Два года назад, когда мы ещё почти не ссорились (всё пошло не так, когда у Гарри и Джинни появился Джеймс), он, разлёгшись на диване в гостиной, рассказал мне, что видел в зеркале Еиналеж на первом курсе. Потом добавил, что, наверное, и сейчас увидел бы там что-то подобное, ведь нет ничего лучше славы и известности. Он думал, что я соглашусь с ним, но я только молча слушала, мне было страшно. Вот так и лишаются розовых очков. Стало ясно, почему он попросил меня уничтожить крестраж в Тайной комнате. Боялся, что опять увидит меня вместе с Гарри, боялся, что кто-то опять скажет ему, что он — неудачник, вечная тень Поттера. Гарри по секрету признался мне, что тогда произошло у маленького замёрзшего озера, когда мы искали крестражи. Думал, сможет помирить нас после очередной ссоры. Этими словами он пытался доказать мне, что Рон любит меня.
Любовь? Вот это?
Убивают такой любовью,
Разрушают, используют, грабят.
Бойся тех, кто сорит этим словом,
Если ты не знаешь их правил.
Мне иногда так хочется бросить всё и пуститься странствовать по миру, мне скучно, муторно, невыносимо здесь! Но мне некуда, не к кому уехать. Я думала даже о Викторе (ну да, о ком ещё думать, если круг мужчин, не скрывавших своего интереса ко мне за школьные годы — и не круг на самом деле… так, отрезочек Виктор—Рон, с выбоиной посередине в виде Маклаггена). Крам женился недавно, и я послала ему коротенькую открытку с поздравлением. По старой памяти, а скорее… из ревности.

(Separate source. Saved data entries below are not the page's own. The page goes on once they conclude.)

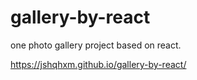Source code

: # gallery-by-react
one photo gallery project  based on  react.  


https://jshqhxm.github.io/gallery-by-react/
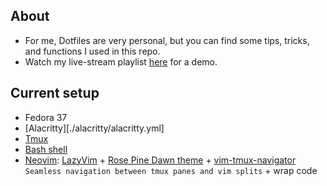 ## About

- For me, Dotfiles are very personal, but you can find some tips, tricks, and functions I used in this repo.
- Watch my live-stream playlist [here](https://www.youtube.com/playlist?list=PLcazFfFZIFPld0UvU7OxYl6ayyBJ6MvY7) for a demo.

## Current setup

- Fedora 37
- [Alacritty][./alacritty/alacritty.yml]
- [Tmux](./tmux/tmux.conf)
- [Bash shell](./bashrc)
- [Neovim](./init.lua): [LazyVim](https://github.com/LazyVim/LazyVim) + [Rose Pine Dawn theme](https://rosepinetheme.com/) + [vim-tmux-navigator](https://github.com/christoomey/vim-tmux-navigator) `Seamless navigation between tmux panes and vim splits` + wrap code 

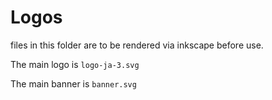 # Logos

files in this folder are to be rendered via inkscape before use.

The main logo is `logo-ja-3.svg`

The main banner is `banner.svg`
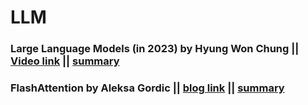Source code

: # LLM

### Large Language Models (in 2023) by Hyung Won Chung || [Video link](https://www.youtube.com/watch?v=dbo3kNKPaUA&t=2287s) || [summary](LLM_by_HYUNG_WON.md)


### FlashAttention by Aleksa Gordic || [blog link](https://gordicaleksa.medium.com/eli5-flash-attention-5c44017022ad) || [summary](FlashAttention.md)




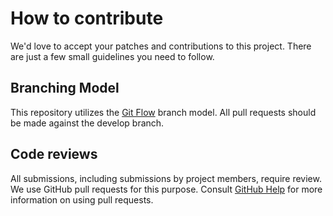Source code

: # How to contribute

We'd love to accept your patches and contributions to this project. There are
just a few small guidelines you need to follow.

## Branching Model

This repository utilizes the [Git Flow](https://www.atlassian.com/git/tutorials/comparing-workflows/gitflow-workflow) branch model. All pull requests should be made against the develop branch.

## Code reviews

All submissions, including submissions by project members, require review. We
use GitHub pull requests for this purpose. Consult
[GitHub Help](https://help.github.com/articles/about-pull-requests/) for more
information on using pull requests.
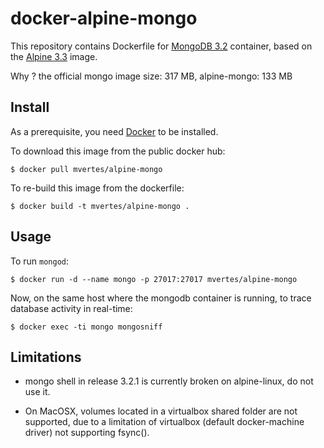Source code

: # docker-alpine-mongo

This repository contains Dockerfile for [MongoDB 3.2](https://www.mongodb.org)
container, based on the [Alpine 3.3](https://hub.docker.com/_/alpine/) image.

Why ? the official mongo image size: 317 MB, alpine-mongo: 133 MB

## Install

As a prerequisite, you need [Docker](https://docker.com) to be installed.

To download this image from the public docker hub:

	$ docker pull mvertes/alpine-mongo

To re-build this image from the dockerfile:

	$ docker build -t mvertes/alpine-mongo .

## Usage

To run `mongod`:

	$ docker run -d --name mongo -p 27017:27017 mvertes/alpine-mongo

Now, on the same host where the mongodb container is running, to trace
database activity in real-time:

	$ docker exec -ti mongo mongosniff


## Limitations

- mongo shell in release 3.2.1 is currently broken on alpine-linux, do not
  use it.

- On MacOSX, volumes located in a virtualbox shared folder are not
  supported, due to a limitation of virtualbox (default docker-machine
  driver) not supporting fsync().
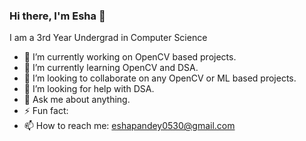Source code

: ### Hi there, I'm Esha 👋

I am a 3rd Year Undergrad in Computer Science

- 🔭 I’m currently working on OpenCV based projects.
- 🌱 I’m currently learning OpenCV and DSA.
- 👯 I’m looking to collaborate on any OpenCV or ML based projects.
- 🤔 I’m looking for help with DSA.
- 💬 Ask me about anything.
- ⚡ Fun fact: 
- 📫 How to reach me: eshapandey0530@gmail.com


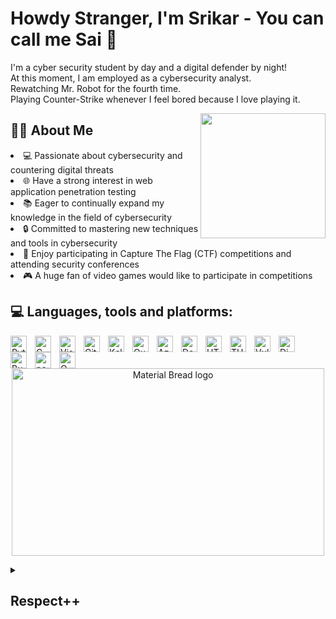 # Howdy Stranger, I'm Srikar - You can call me Sai 👋

I'm a cyber security student by day and a digital defender by night!  
At this moment, I am employed as a cybersecurity analyst.  
Rewatching Mr. Robot for the fourth time.  
Playing Counter-Strike whenever I feel bored because I love playing it. 

<a href="#"><img align="right" src="https://github.com/K3rn4lP4nic/K3rn4lP4nic/blob/main/Images/dance-hacker-dance.gif" width="200 " height="200" /></a>

## 👨‍💻 About Me
<li>💻 Passionate about cybersecurity and countering digital threats </li>
<li>🌐 Have a strong interest in web application penetration testing</li>
<li>📚 Eager to continually expand my knowledge in the field of cybersecurity</li>
<li>🔒 Committed to mastering new techniques and tools in cybersecurity</li>
<li>🤖 Enjoy participating in Capture The Flag (CTF) competitions and attending security conferences</li>
<li>🎮 A huge fan of video games would like to participate in competitions</li>

## 💻 Languages, tools and platforms:

<img align="left" alt="Python" width="26px" src="https://simpleicons.org/icons/python.svg" style="padding-right:10px;" />
<img align="left" alt="C" width="26px" src="https://simpleicons.org/icons/c.svg" style="padding-right:10px;" />
<img align="left" alt="Visual Studio Code" width="26px" src="https://simpleicons.org/icons/visualstudiocode.svg" style="padding-right:10px;"/>
<img align="left" alt="Git" width="26px" src="https://simpleicons.org/icons/git.svg" style="padding-right:10px;" />
<img align="left" alt="Kali" width="26px" src="https://simpleicons.org/icons/kalilinux.svg" style="padding-right:10px;" />
<img align="left" alt="Qualys" width="26px" src="https://simpleicons.org/icons/qualys.svg" style="padding-right:10px;" />
<img align="left" alt="Azure" width="26px" src="https://simpleicons.org/icons/microsoftazure.svg" style="padding-right:10px;" />
<img align="left" alt="Docker" width="26px" src="https://simpleicons.org/icons/docker.svg" style="padding-right:10px;" />
<img align="left" alt="HTB" width="26px" src="https://simpleicons.org/icons/hackthebox.svg" style="padding-right:10px;" />
<img align="left" alt="THM" width="26px" src="https://simpleicons.org/icons/tryhackme.svg" style="padding-right:10px;" />
<img align="left" alt="Vultr" width="26px" src="https://simpleicons.org/icons/vultr.svg" style="padding-right:10px;" />
<img align="left" alt="Digital Ocean" width="26px" src="https://simpleicons.org/icons/digitalocean.svg" style="padding-right:10px;" />
<img align="left" alt="Burp Suite" width="26px" src="https://visualpharm.com/assets/384/Burp%20Suite-595b40b75ba036ed117d5720.svg" style="padding-right:10px;" />
<img align="left" alt="postman" width="26px" src="https://simpleicons.org/icons/postman.svg" style="padding-right:10px;" />
<img align="left" alt="OWASP" width="26px" src="https://simpleicons.org/icons/owasp.svg" style="padding-right:10px;" />


<br />
<br />

<p align="center">
    <img width="500" height="300" src="https://media.giphy.com/media/l4EpkVLqUj8BI7OV2/giphy.gif" alt="Material Bread logo">
</p>


<details>
  <summary><h2>Respect++ </h2></summary>
  Cybersecurity is like a rollercoaster ride – every day is a new adventure! 😎 I seriously can't get enough of this stuff. It's like a puzzle that keeps changing, and I love solving it. In this digital age, I'm just so stoked to be doing what I do. Learning new things, finding those vulnerabilities, and safeguarding our digital environment – it's like being a digital superhero. 💻🦸‍♂️ And let's be honest, the adrenaline rush when you thwart a cyberattack? That feeling is priceless! 👊💥💪 So yeah, cybersecurity rocks my world! 🌐🔒💙
  </details>
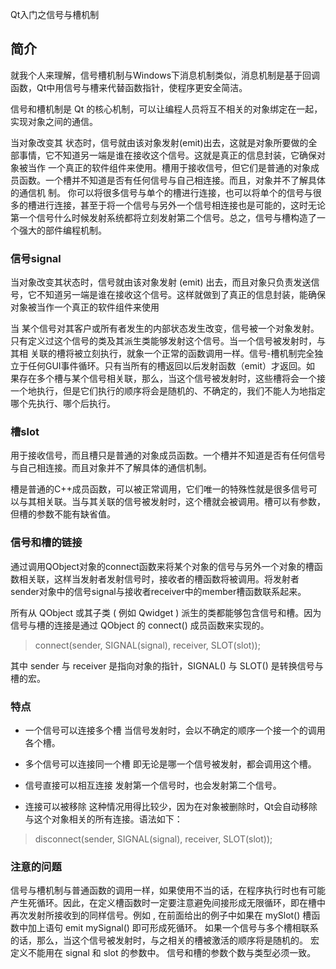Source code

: Qt入门之信号与槽机制
## 简介
就我个人来理解，信号槽机制与Windows下消息机制类似，消息机制是基于回调函数，Qt中用信号与槽来代替函数指针，使程序更安全简洁。

信号和槽机制是 Qt 的核心机制，可以让编程人员将互不相关的对象绑定在一起，实现对象之间的通信。

当对象改变其 状态时，信号就由该对象发射(emit)出去，这就是对象所要做的全部事情，它不知道另一端是谁在接收这个信号。这就是真正的信息封装，它确保对象被当作 一个真正的软件组件来使用。槽用于接收信号，但它们是普通的对象成员函数。一个槽并不知道是否有任何信号与自己相连接。而且，对象并不了解具体的通信机 制。
你可以将很多信号与单个的槽进行连接，也可以将单个的信号与很多的槽进行连接，甚至于将一个信号与另外一个信号相连接也是可能的，这时无论第一个信号什么时候发射系统都将立刻发射第二个信号。总之，信号与槽构造了一个强大的部件编程机制。

### 信号signal
当对象改变其状态时，信号就由该对象发射 (emit) 出去，而且对象只负责发送信号，它不知道另一端是谁在接收这个信号。这样就做到了真正的信息封装，能确保对象被当作一个真正的软件组件来使用

当 某个信号对其客户或所有者发生的内部状态发生改变，信号被一个对象发射。只有定义过这个信号的类及其派生类能够发射这个信号。当一个信号被发射时，与其相 关联的槽将被立刻执行，就象一个正常的函数调用一样。信号-槽机制完全独立于任何GUI事件循环。只有当所有的槽返回以后发射函数（emit）才返回。如 果存在多个槽与某个信号相关联，那么，当这个信号被发射时，这些槽将会一个接一个地执行，但是它们执行的顺序将会是随机的、不确定的，我们不能人为地指定 哪个先执行、哪个后执行。

### 槽slot
用于接收信号，而且槽只是普通的对象成员函数。一个槽并不知道是否有任何信号与自己相连接。而且对象并不了解具体的通信机制。

槽是普通的C++成员函数，可以被正常调用，它们唯一的特殊性就是很多信号可以与其相关联。当与其关联的信号被发射时，这个槽就会被调用。槽可以有参数，但槽的参数不能有缺省值。

### 信号和槽的链接
通过调用QObject对象的connect函数来将某个对象的信号与另外一个对象的槽函数相关联，这样当发射者发射信号时，接收者的槽函数将被调用。将发射者sender对象中的信号signal与接收者receiver中的member槽函数联系起来。

所有从 QObject 或其子类 ( 例如 Qwidget ) 派生的类都能够包含信号和槽。因为信号与槽的连接是通过 QObject 的 connect() 成员函数来实现的。

>connect(sender, SIGNAL(signal), receiver, SLOT(slot));

其中 sender 与 receiver 是指向对象的指针，SIGNAL() 与 SLOT() 是转换信号与槽的宏。

### 特点
- 一个信号可以连接多个槽
当信号发射时，会以不确定的顺序一个接一个的调用各个槽。

- 多个信号可以连接同一个槽
即无论是哪一个信号被发射，都会调用这个槽。

- 信号直接可以相互连接
发射第一个信号时，也会发射第二个信号。

- 连接可以被移除
这种情况用得比较少，因为在对象被删除时，Qt会自动移除与这个对象相关的所有连接。语法如下：
>disconnect(sender, SIGNAL(signal), receiver, SLOT(slot));

### 注意的问题
信号与槽机制与普通函数的调用一样，如果使用不当的话，在程序执行时也有可能产生死循环。因此，在定义槽函数时一定要注意避免间接形成无限循环，即在槽中再次发射所接收到的同样信号。例如 , 在前面给出的例子中如果在 mySlot() 槽函数中加上语句 emit mySignal() 即可形成死循环。
如果一个信号与多个槽相联系的话，那么，当这个信号被发射时，与之相关的槽被激活的顺序将是随机的。
宏定义不能用在 signal 和 slot 的参数中。
信号和槽的参数个数与类型必须一致。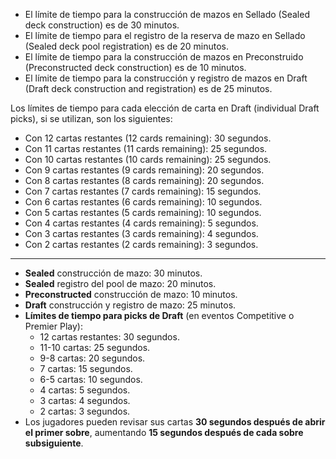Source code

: - El límite de tiempo para la construcción de mazos en Sellado (Sealed deck construction) es de 30 minutos.  
- El límite de tiempo para el registro de la reserva de mazo en Sellado (Sealed deck pool registration) es de 20 minutos.   
- El límite de tiempo para la construcción de mazos en Preconstruido (Preconstructed deck construction) es de 10 minutos.
- El límite de tiempo para la construcción y registro de mazos en Draft (Draft deck construction and registration) es de 25 minutos.  

Los límites de tiempo para cada elección de carta en Draft (individual Draft picks), si se utilizan, son los siguientes:
- Con 12 cartas restantes (12 cards remaining): 30 segundos.
- Con 11 cartas restantes (11 cards remaining): 25 segundos.
- Con 10 cartas restantes (10 cards remaining): 25 segundos.
- Con 9 cartas restantes (9 cards remaining): 20 segundos.  
- Con 8 cartas restantes (8 cards remaining): 20 segundos.  
- Con 7 cartas restantes (7 cards remaining): 15 segundos. 
- Con 6 cartas restantes (6 cards remaining): 10 segundos.  
- Con 5 cartas restantes (5 cards remaining): 10 segundos.  
- Con 4 cartas restantes (4 cards remaining): 5 segundos.  
- Con 3 cartas restantes (3 cards remaining): 4 segundos.  
- Con 2 cartas restantes (2 cards remaining): 3 segundos.

---

- **Sealed** construcción de mazo: 30 minutos.
- **Sealed** registro del pool de mazo: 20 minutos.
- **Preconstructed** construcción de mazo: 10 minutos.
- **Draft** construcción y registro de mazo: 25 minutos.
- **Límites de tiempo para picks de Draft** (en eventos Competitive o Premier Play):
    - 12 cartas restantes: 30 segundos.
    - 11-10 cartas: 25 segundos.
    - 9-8 cartas: 20 segundos.
    - 7 cartas: 15 segundos.
    - 6-5 cartas: 10 segundos.
    - 4 cartas: 5 segundos.
    - 3 cartas: 4 segundos.
    - 2 cartas: 3 segundos.
- Los jugadores pueden revisar sus cartas **30 segundos después de abrir el primer sobre**, aumentando **15 segundos después de cada sobre subsiguiente**.



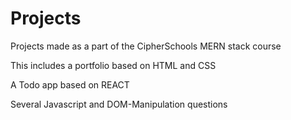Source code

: # Projects

Projects made as a part of the CipherSchools MERN stack course

This includes a portfolio based on HTML and CSS

A Todo app based on REACT

Several Javascript and DOM-Manipulation questions
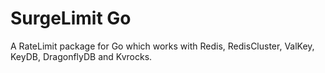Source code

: # SurgeLimit Go

A RateLimit package for Go which works with Redis, RedisCluster, ValKey, KeyDB, DragonflyDB and Kvrocks.
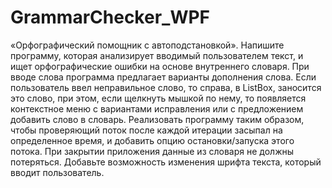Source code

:# GrammarChecker_WPF

«Орфографический помощник с автоподстановкой». Напишите программу, которая анализирует вводимый пользователем текст, и ищет орфографические ошибки на основе внутреннего словаря. При вводе слова программа предлагает варианты дополнения слова. Если пользователь ввел неправильное слово, то справа, в ListBox,
заносится это слово, при этом, если щелкнуть мышкой по нему, то появляется контекстное меню с вариантами исправления или с предложением добавить слово в словарь. Реализовать программу таким образом, чтобы проверяющий поток после каждой итерации засыпал на определенное время, и добавить опцию остановки/запуска этого потока. При закрытии приложения данные из словаря не должны потеряться. Добавьте возможность изменения шрифта текста, который вводит пользователь.

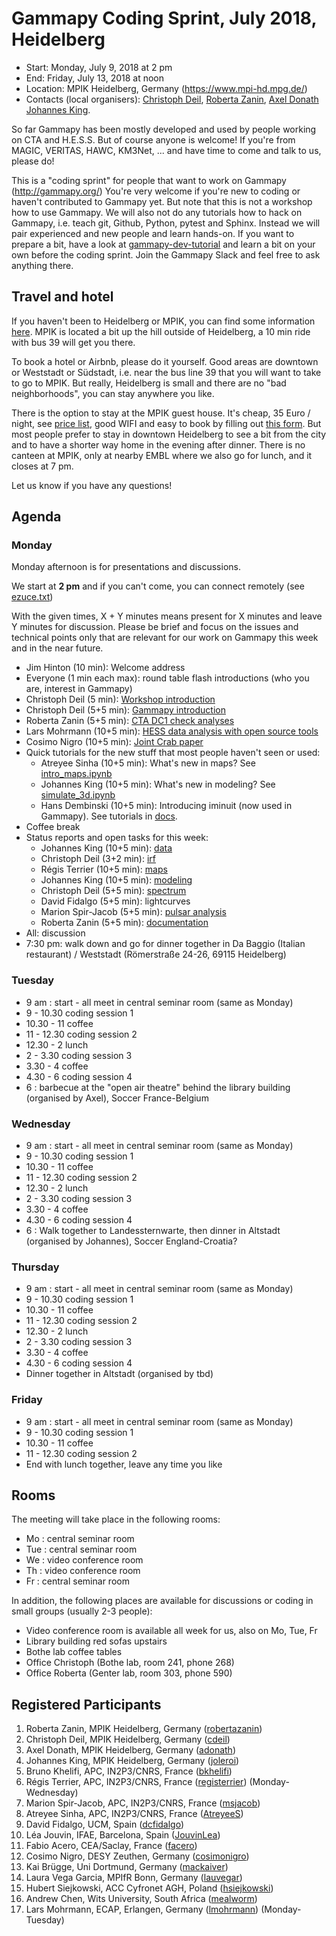 # Gammapy Coding Sprint, July 2018, Heidelberg

* Start: Monday, July 9, 2018 at 2 pm
* End: Friday, July 13, 2018 at noon
* Location: MPIK Heidelberg, Germany (https://www.mpi-hd.mpg.de/)
* Contacts (local organisers):
[Christoph Deil](mailto:christoph.deil@mpi-hd.mpg.de),
[Roberta Zanin](mailto:Roberta.Zanin@mpi-hd.mpg.de),
[Axel Donath](mailto:Axel.@mpi-hd.mpg.de)
[Johannes King](mailto:Johannes.King@mpi-hd.mpg.de).

So far Gammapy has been mostly developed and used by people working on CTA and H.E.S.S.
But of course anyone is welcome! If you're from MAGIC, VERITAS, HAWC, KM3Net, ... and have time to come and talk to us, please do!

This is a "coding sprint" for people that want to work on Gammapy (http://gammapy.org/)
You're very welcome if you're new to coding or haven't contributed to Gammapy yet.
But note that this is not a workshop how to use Gammapy. We will also not do any tutorials how to hack on Gammapy, i.e. teach git, Github, Python, pytest and Sphinx. Instead we will pair experienced and new people and learn hands-on. If you want to prepare a bit, have a look at [gammapy-dev-tutorial](https://github.com/gammapy/gammapy-dev-tutorial) and learn a bit on your own before the coding sprint. Join the Gammapy Slack and feel free to ask anything there.

## Travel and hotel

If you haven't been to Heidelberg or MPIK, you can find some information [here](https://www.mpi-hd.mpg.de/mpi/en/contact/access-and-site-map/). MPIK is located a bit up the hill outside of Heidelberg, a 10 min ride with bus 39 will get you there.

To book a hotel or Airbnb, please do it yourself.
Good areas are downtown or Weststadt or Südstadt, i.e. near the bus line 39 that you will want to take to go to MPIK.
But really, Heidelberg is small and there are no "bad neighborhoods", you can stay anywhere you like.

There is the option to stay at the MPIK guest house. It's cheap, 35 Euro / night, see [price list](https://www.mpi-hd.mpg.de/mpi/fileadmin/files-mpi/2015_price_list_MPIK_guest_houses.pdf), good WIFI and easy to book by filling out [this form](https://www.mpi-hd.mpg.de/mpi/en/information-for/reservation/#2899). But most people prefer to stay in downtown Heidelberg to see a bit from the city and to have a shorter way home in the evening after dinner. There is no canteen at MPIK, only at nearby EMBL where we also go for lunch, and it closes at 7 pm.

Let us know if you have any questions!

## Agenda

### Monday

Monday afternoon is for presentations and discussions.

We start at **2 pm** and if you can't come, you can connect remotely (see [ezuce.txt](ezuce.txt))

With the given times, X + Y minutes means present for X minutes and leave Y minutes for discussion. Please be brief and focus on the issues and technical points only that are relevant for our work on Gammapy this week and in the near future.

* Jim Hinton (10 min): Welcome address
* Everyone (1 min each max): round table flash introductions (who you are, interest in Gammapy)
* Christoph Deil (5 min): [Workshop introduction](https://goo.gl/k3HSkf)
* Christoph Deil (5+5 min): [Gammapy introduction](https://goo.gl/mPdw4d)
* Roberta Zanin (5+5 min): [CTA DC1 check analyses](Talks/20180709_gammapy_DC1.pdf)
* Lars Mohrmann (10+5 min): [HESS data analysis with open source tools](Talks//hess_fits_lars.pdf)
* Cosimo Nigro (10+5 min): [Joint Crab paper](Talks/joint_crab_cosimo.pdf)
* Quick tutorials for the new stuff that most people haven't seen or used:
  * Atreyee Sinha (10+5 min): What's new in maps? See [intro_maps.ipynb](http://docs.gammapy.org/dev/notebooks/intro_maps.html)
  * Johannes King (10+5 min): What's new in modeling? See [simulate_3d.ipynb](http://docs.gammapy.org/dev/notebooks/simulate_3d.html)
  * Hans Dembinski (10+5 min): Introducing iminuit (now used in Gammapy). See tutorials in [docs](http://iminuit.readthedocs.io/).
* Coffee break
* Status reports and open tasks for this week:
  * Johannes King (10+5 min): [data](Talks/data.pdf)
  * Christoph Deil (3+2 min): [irf](https://goo.gl/VnYX9u)
  * Régis Terrier (10+5 min): [maps](Talks/map_status_future.pdf)
  * Johannes King (10+5 min): [modeling]((Talks/modeling.pdf))
  * Christoph Deil (5+5 min): [spectrum](https://goo.gl/4jYsZy)
  * David Fidalgo (5+5 min): lightcurves
  * Marion Spir-Jacob (5+5 min): [pulsar analysis](Talks/codingsprint_gammapy_pulsars_jui2018.pdf)
  * Roberta Zanin (5+5 min): [documentation](Talks/20180709_gammapy_docs.pdf)
* All: discussion
* 7:30 pm: walk down and go for dinner together in Da Baggio (Italian restaurant) / Weststadt (Römerstraße 24-26, 69115 Heidelberg)

### Tuesday

* 9 am : start - all meet in central seminar room (same as Monday)
* 9 - 10.30 coding session 1
* 10.30 - 11 coffee
* 11 - 12.30 coding session 2
* 12.30 - 2 lunch
* 2 - 3.30 coding session 3
* 3.30 - 4 coffee 
* 4.30 - 6 coding session 4
* 6 : barbecue at the "open air theatre" behind the library building (organised by Axel), Soccer France-Belgium

### Wednesday

* 9 am : start - all meet in central seminar room (same as Monday)
* 9 - 10.30 coding session 1
* 10.30 - 11 coffee
* 11 - 12.30 coding session 2
* 12.30 - 2 lunch
* 2 - 3.30 coding session 3
* 3.30 - 4 coffee 
* 4.30 - 6 coding session 4
* 6 : Walk together to Landessternwarte, then dinner in Altstadt (organised by Johannes), Soccer England-Croatia?

### Thursday

* 9 am : start - all meet in central seminar room (same as Monday)
* 9 - 10.30 coding session 1
* 10.30 - 11 coffee
* 11 - 12.30 coding session 2
* 12.30 - 2 lunch
* 2 - 3.30 coding session 3
* 3.30 - 4 coffee 
* 4.30 - 6 coding session 4
* Dinner together in Altstadt (organised by tbd)

### Friday

* 9 am : start - all meet in central seminar room (same as Monday)
* 9 - 10.30 coding session 1
* 10.30 - 11 coffee
* 11 - 12.30 coding session 2
* End with lunch together, leave any time you like

## Rooms

The meeting will take place in the following rooms:

* Mo : central seminar room
* Tue : central seminar room
* We : video conference room
* Th : video conference room
* Fr : central seminar room

In addition, the following places are available for discussions or coding in small groups (usually 2-3 people):

* Video conference room is available all week for us, also on Mo, Tue, Fr
* Library building red sofas upstairs
* Bothe lab coffee tables
* Office Christoph (Bothe lab, room 241, phone 268)
* Office Roberta (Genter lab, room 303, phone 590)

## Registered Participants

1. Roberta Zanin, MPIK Heidelberg, Germany ([robertazanin](https://github.com/robertazanin))
1. Christoph Deil, MPIK Heidelberg, Germany ([cdeil](https://github.com/cdeil))
1. Axel Donath, MPIK Heidelberg, Germany ([adonath](https://github.com/adonath))
1. Johannes King, MPIK Heidelberg, Germany ([joleroi](https://github.com/joleroi))
1. Bruno Khelifi, APC, IN2P3/CNRS, France ([bkhelifi](https://github.com/bkhelifi))
1. Régis Terrier, APC, IN2P3/CNRS, France ([registerrier](https://github.com/registerrier)) (Monday-Wednesday)
1. Marion Spir-Jacob, APC, IN2P3/CNRS, France ([msjacob](https://github.com/msjacob))
1. Atreyee Sinha, APC, IN2P3/CNRS, France ([AtreyeeS](https://github.com/AtreyeeS))
1. David Fidalgo, UCM, Spain ([dcfidalgo](https://github.com/dcfidalgo))
1. Léa Jouvin, IFAE, Barcelona, Spain ([JouvinLea](https://github.com/JouvinLea))
1. Fabio Acero, CEA/Saclay, France ([facero](https://github.com/facero))
1. Cosimo Nigro, DESY Zeuthen, Germany ([cosimonigro](https://github.com/cosimonigro))
1. Kai Brügge, Uni Dortmund, Germany ([mackaiver](https://github.com/mackaiver))
1. Laura Vega Garcia, MPIfR Bonn, Germany ([lauvegar](https://github.com/lauvegar))
1. Hubert Siejkowski, ACC Cyfronet AGH, Poland ([hsiejkowski](https://github.com/hsiejkowski))
1. Andrew Chen, Wits University, South Africa ([mealworm](https://github.com/mealworm))
1. Lars Mohrmann, ECAP, Erlangen, Germany ([lmohrmann](https://github.com/lmohrmann)) (Monday-Tuesday)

Через неделю сова принесла огромную стопку пергаментов. Крам писал, что погряз в рутине и отчаянии, что он больше не может так жить, ему опостылел квиддич, и больше всего на свете он ненавидит себя, потому что собственными руками загнал себя в это болото. В последнем письме он умолял о встрече.
Я согласилась. Мы мало говорили, почти ничего не спрашивали, не касались друг друга, просто шли рядом.
Он предложил попробовать начать всё сначала. Я отказалась, потому что мы оба уже сделали свой выбор.
Когда Рон узнал об этом, он едва ли не обрадовался. Нет, конечно же, он страдал, пил огневиски, жаловался Гарри, отыскал где-то Крама и подрался с ним, после чего несчастно заглядывал в глаза Джинни, пока та обрабатывала его синяки и ушибы настойкой растопырника. Но он был счастлив, что у него появился ещё один повод показать всем... какая я плохая, какой хороший он.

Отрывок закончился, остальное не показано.